R-2, in preceding sentence whereof, is borne, the apposite statement made there-before by the counsel, for the landlord. The word “therefore”, existing in the sentence subsequent, to, the sentence preceding thereto, (e) obviously opens an inference, of the aforesaid echoing occurring therein, being borne in mind, by the learned Appellate Authority, upon, its proceeding to make an order of dismissing the previous petition, as withdrawn. The purported simplicitor order hence dismissing, as withdrawn, the previous rent petition, is, (f) thereupon not construable to be a simplicitor order of dismissal as withdrawn, of the earlier rent petition, with a concomitant attraction thereon, of, the statutory bar against its reinstitution, (g) rather is construable to carry the apt connotation of, it also permitting the landlord, to incorporate freshly accruing causes of action, in the subsequently instituted rent petition, besides hence relaxes the rigor of the statutory bar against the reinstitution, of an earlier rent petition. The aforesaid manner of reading of the apposite order, hence, blunts the vigour of the espousals addressed there-before by the counsel for the tenant/petitioner herein. Accelerated vigour, to, the aforesaid inference is garnered, by the factum of the counsel for the tenant, during, the pendency of C.R. No. 150 of 2006, not palpably in tandem with the aforesaid espousals, making any address before this Court, thereupon, it is concluded, of, the aforesaid espousal being mechanically raised before this court, rendering it to be bereft of any legal strength. 11. The learned counsel appearing for the petitioner has contended with much vehemence, before this Court, of, with the landlord in his affidavit, borne in Ex.PW3/A, making echoings, of one Vijay Deep Singh, a co-tenant in the relevant building wherein also exist the demised premises, vacating two rooms set, (i) thereupon, it being sufficient, for meteing the needs of accommodation for the married son of the landlord, (ii) hence, the aforesaid evidence, belittling the genuineness or bona-fides of the landlord, to seek eviction of the tenant, on the purported ground, of, his bona-fide requiring the demised premises, for housing the married son of the landlord and his family members.

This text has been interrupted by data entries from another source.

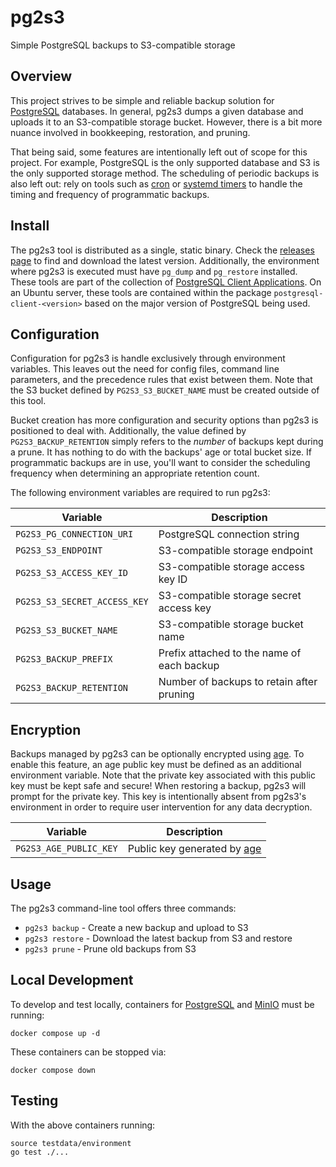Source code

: # pg2s3
Simple PostgreSQL backups to S3-compatible storage

## Overview
This project strives to be simple and reliable backup solution for [PostgreSQL](https://www.postgresql.org/) databases.
In general, pg2s3 dumps a given database and uploads it to an S3-compatible storage bucket.
However, there is a bit more nuance involved in bookkeeping, restoration, and pruning.

That being said, some features are intentionally left out of scope for this project.
For example, PostgreSQL is the only supported database and S3 is the only supported storage method.
The scheduling of periodic backups is also left out: rely on tools such as [cron](https://wiki.archlinux.org/title/cron) or [systemd timers](https://wiki.archlinux.org/title/Systemd/Timers) to handle the timing and frequency of programmatic backups.

## Install
The pg2s3 tool is distributed as a single, static binary.
Check the [releases page](https://github.com/theandrew168/pg2s3/releases) to find and download the latest version.
Additionally, the environment where pg2s3 is executed must have `pg_dump` and `pg_restore` installed.
These tools are part of the collection of [PostgreSQL Client Applications](https://www.postgresql.org/docs/12/reference-client.html).
On an Ubuntu server, these tools are contained within the package `postgresql-client-<version>` based on the major version of PostgreSQL being used.

## Configuration
Configuration for pg2s3 is handle exclusively through environment variables.
This leaves out the need for config files, command line parameters, and the precedence rules that exist between them.
Note that the S3 bucket defined by `PG2S3_S3_BUCKET_NAME` must be created outside of this tool.

Bucket creation has more configuration and security options than pg2s3 is positioned to deal with.
Additionally, the value defined by `PG2S3_BACKUP_RETENTION` simply refers to the _number_ of backups kept during a prune.
It has nothing to do with the backups' age or total bucket size.
If programmatic backups are in use, you'll want to consider the scheduling frequency when determining an appropriate retention count.

The following environment variables are required to run pg2s3:

| Variable                     | Description |
| ---------------------------- | ----------- |
| `PG2S3_PG_CONNECTION_URI`    | PostgreSQL connection string |
| `PG2S3_S3_ENDPOINT`          | S3-compatible storage endpoint |
| `PG2S3_S3_ACCESS_KEY_ID`     | S3-compatible storage access key ID |
| `PG2S3_S3_SECRET_ACCESS_KEY` | S3-compatible storage secret access key |
| `PG2S3_S3_BUCKET_NAME`       | S3-compatible storage bucket name |
| `PG2S3_BACKUP_PREFIX`        | Prefix attached to the name of each backup |
| `PG2S3_BACKUP_RETENTION`     | Number of backups to retain after pruning |

## Encryption
Backups managed by pg2s3 can be optionally encrypted using [age](https://github.com/FiloSottile/age).
To enable this feature, an age public key must be defined as an additional environment variable.
Note that the private key associated with this public key must be kept safe and secure!
When restoring a backup, pg2s3 will prompt for the private key.
This key is intentionally absent from pg2s3's environment in order to require user intervention for any data decryption.

| Variable                  | Description |
| ------------------------- | ----------- |
| `PG2S3_AGE_PUBLIC_KEY`    | Public key generated by [age](https://github.com/FiloSottile/age) |

## Usage
The pg2s3 command-line tool offers three commands:
* `pg2s3 backup` - Create a new backup and upload to S3
* `pg2s3 restore` - Download the latest backup from S3 and restore
* `pg2s3 prune` - Prune old backups from S3

## Local Development
To develop and test locally, containers for [PostgreSQL](https://www.postgresql.org/) and [MinIO](https://min.io/) must be running:
```
docker compose up -d
```

These containers can be stopped via:
```
docker compose down
```

## Testing
With the above containers running:
```
source testdata/environment
go test ./...
```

He also contends, while alluding to the deposition, of, the landlord, borne in his cross-examination, wherein an echoing occurs, of, his inducting one Raj Kumar Mehra, as a lessee, in a portion of the building wherein the demised premises also exist, (iii) induction whereof occurring in the year 1997 and the relevant longevity of the apposite lease deed, executed, inter se the landlord and one Raj Kumar Mehra, nowat expired, (iv) carrying the consequent effect of the premises, under, the occupation of one Rajkumar Mehra, being nowat available, for meteing all the needs, for, accommodation of the landlord, (v) thereupon, he contends, of, the purported bona-fides of the landlord, for his claiming the eviction of the tenant, from, the demised premises, being hence torpedoed. 12. Even though, one Vijay Deep Singh, the tenant in the building, wherein the demised premises also exist, has vacated the premises under his occupation as a tenant, under the landlord, also when there is a clear display, in Ex.PW3/A, of, the landlord's son and his family members occupying it, (i) yet per se, thereupon, it cannot oust the claim of the landlord, to reclaim the demised premises, from, the tenant, as apart from, the extantly insufficient accommodation available with him, for housing his son, he has also averred in his petition besides in consonance therewith rendered a testification, of, his married daughters making regular visits upon him, whereas, his facing acute shortage of accommodation, to house his married daughters and their family members, thereupon, his facing an acute embarrassment. Consequently, the merit of the aforesaid averments and the testification’s rendered in consonance therewith, by the landlord is also to be adjudicated, more so, especially in the context, of, an admission occurring in the cross-examination of the landlord, of, a lease deed executed in the year 1997 inter se him with one Raj Kumar Mehra, surviving upto 10 years, whereupon, the counsel for the tenant has erected, an argument of per se, thereupon, the premises hitherto under occupation, of Raj Kumar Mehra, being sufficient, to make good the extant shortages of accommodations, besetting the landlord, for his hence meteing, the needs, of housing his married daughters and their family members, upon, theirs making visit upon him. 13.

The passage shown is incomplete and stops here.